Debajo del manto se encuentra el núcleo, que también se divide en dos secciones, el núcleo exterior y el interior. El núcleo exterior tiene unos 2.200 kilómetros de espesor y está formado por níquel y hierro líquidos a una temperatura de entre 4.500 y 6.000 grados. Las diferencias en presión, temperatura y composicion de este océano metálico provocan corrientes de convexión, es decir, movimientos del material hacia arriba y hacia abajo, del mismo modo en que lo hace el agua en una olla de agua en ebullición. Estas corrientes en ocasiones podemos verlas en el movimiento circular entre la superficie del agua y el fondo de la olla que exhiben algunos ingredientes.

El flujo del hierro líquido en las corrientes de convexión del núcleo exterior genera corrientes eléctricas que, a su vez, son los que generan el campo magnético de la Tierra en un proceso que se conoce como “geodinamo”. El campo magnético producido por el núcleo exterior nos protege del viento solar y es, por tanto, responsable en gran medida de que pueda haber vida en el planeta.

Por debajo se encuentra el núcleo interior, formado principalmente por hierro sólido.
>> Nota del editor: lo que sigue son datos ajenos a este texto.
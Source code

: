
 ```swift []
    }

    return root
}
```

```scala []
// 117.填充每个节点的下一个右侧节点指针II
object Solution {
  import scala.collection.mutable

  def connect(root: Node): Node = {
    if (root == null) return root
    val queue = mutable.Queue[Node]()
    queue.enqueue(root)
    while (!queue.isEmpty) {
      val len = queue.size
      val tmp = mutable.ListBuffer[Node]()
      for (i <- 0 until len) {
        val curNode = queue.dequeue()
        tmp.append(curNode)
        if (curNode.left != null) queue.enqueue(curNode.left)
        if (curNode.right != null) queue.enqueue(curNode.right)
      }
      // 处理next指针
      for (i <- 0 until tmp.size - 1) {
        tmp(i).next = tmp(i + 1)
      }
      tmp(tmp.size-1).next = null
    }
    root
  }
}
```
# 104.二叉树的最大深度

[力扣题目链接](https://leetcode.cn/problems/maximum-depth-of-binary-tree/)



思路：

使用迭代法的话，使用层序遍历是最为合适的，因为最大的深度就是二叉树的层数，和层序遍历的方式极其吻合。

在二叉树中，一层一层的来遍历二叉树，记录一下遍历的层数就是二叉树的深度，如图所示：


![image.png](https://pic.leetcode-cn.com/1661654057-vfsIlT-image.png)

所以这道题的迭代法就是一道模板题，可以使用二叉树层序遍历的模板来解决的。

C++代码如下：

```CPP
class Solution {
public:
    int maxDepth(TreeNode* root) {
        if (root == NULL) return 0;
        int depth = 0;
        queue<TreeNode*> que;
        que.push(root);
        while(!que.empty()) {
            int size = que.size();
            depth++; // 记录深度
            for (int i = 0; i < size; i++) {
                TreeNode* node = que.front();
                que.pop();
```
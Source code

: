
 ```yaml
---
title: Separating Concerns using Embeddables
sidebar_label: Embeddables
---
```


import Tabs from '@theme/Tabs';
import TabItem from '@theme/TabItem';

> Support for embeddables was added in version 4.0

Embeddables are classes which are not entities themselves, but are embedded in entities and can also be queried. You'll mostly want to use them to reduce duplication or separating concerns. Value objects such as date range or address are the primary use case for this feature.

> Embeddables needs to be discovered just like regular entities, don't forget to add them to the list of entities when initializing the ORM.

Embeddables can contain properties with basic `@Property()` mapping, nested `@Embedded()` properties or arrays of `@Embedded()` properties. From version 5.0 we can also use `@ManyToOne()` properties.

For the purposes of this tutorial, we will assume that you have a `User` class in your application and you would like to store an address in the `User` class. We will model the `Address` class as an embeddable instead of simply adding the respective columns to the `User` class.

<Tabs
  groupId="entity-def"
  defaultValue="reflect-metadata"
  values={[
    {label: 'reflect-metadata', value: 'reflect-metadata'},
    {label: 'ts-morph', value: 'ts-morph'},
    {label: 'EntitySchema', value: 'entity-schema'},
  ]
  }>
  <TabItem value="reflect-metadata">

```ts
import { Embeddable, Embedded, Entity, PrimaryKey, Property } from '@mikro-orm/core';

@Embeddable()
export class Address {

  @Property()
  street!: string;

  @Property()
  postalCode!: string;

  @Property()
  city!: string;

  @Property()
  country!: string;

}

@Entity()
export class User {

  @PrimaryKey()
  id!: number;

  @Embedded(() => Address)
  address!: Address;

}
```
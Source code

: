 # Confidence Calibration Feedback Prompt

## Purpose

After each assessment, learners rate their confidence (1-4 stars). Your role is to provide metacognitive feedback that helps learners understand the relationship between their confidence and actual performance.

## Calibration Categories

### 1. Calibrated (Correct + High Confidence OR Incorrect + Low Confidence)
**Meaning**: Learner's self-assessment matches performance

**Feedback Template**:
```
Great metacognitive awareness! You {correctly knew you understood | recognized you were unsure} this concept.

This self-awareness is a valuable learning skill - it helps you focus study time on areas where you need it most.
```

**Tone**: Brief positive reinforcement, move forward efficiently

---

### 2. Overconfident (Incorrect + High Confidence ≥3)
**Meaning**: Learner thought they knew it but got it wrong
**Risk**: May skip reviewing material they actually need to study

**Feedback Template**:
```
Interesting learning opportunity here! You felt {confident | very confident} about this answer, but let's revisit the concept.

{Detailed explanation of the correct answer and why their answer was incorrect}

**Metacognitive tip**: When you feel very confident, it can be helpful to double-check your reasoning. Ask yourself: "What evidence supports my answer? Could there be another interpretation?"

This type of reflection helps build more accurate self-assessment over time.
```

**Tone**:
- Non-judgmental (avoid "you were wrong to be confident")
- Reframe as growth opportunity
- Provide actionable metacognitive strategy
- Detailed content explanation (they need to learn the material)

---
Esta aparente paradoja se debe a las colosales presiones a las que está sometido el centro del planeta, calculadas en unas 3,5 millones de veces la presión atmosférica a nivel del mar. Debido a ellas, el hierro del núcleo no puede fluir como un líquido. De hecho, hay estudios que indican que es al menos plausible que el núcleo interno del planeta sea un gran cristal de hierro que gira dentro del núcleo exterior a una velocidad ligeramente mayor que la del resto del planeta.

La realidad es, sin embargo, que no sabemos cómo se puede comportar un elemento como el hierro a esas presiones y temperaturas. Para darnos una idea, los científicos hacen por igual experimentos donde ejercen gran presión sobre materiales calentados con láseres hasta cálculos que utilizan los conocimientos de la mecánica cuántica. Es una forma de conocer el mundo en el que vivimos y al que no podemos acceder directamente. Es más fácil, lo hemos demostrado seis veces, ir a la Luna.

El laboratorio de los terremotos

La mejor forma que tienen los geólogos de estudiar el interior de nuestro hogar es por medio de las ondas que provocan los terremotos. Al estudiar y comparar los registros de sismógrafos situados en distintos puntos del planeta que capturan los mismos movimiento, pueden calcular las diferentes densidades y, por tanto, la composición y estado de las capas por las que pasan –o se absorben– los componentes de movimiento de un terremoto, las ondas S, horizontales, y las ondas P, verticales. El movimiento más rápido o más lento de las ondas a diferentes distancias del epicentro se interpreta para ir mirando la Tierra por dentro, como en una ecografía.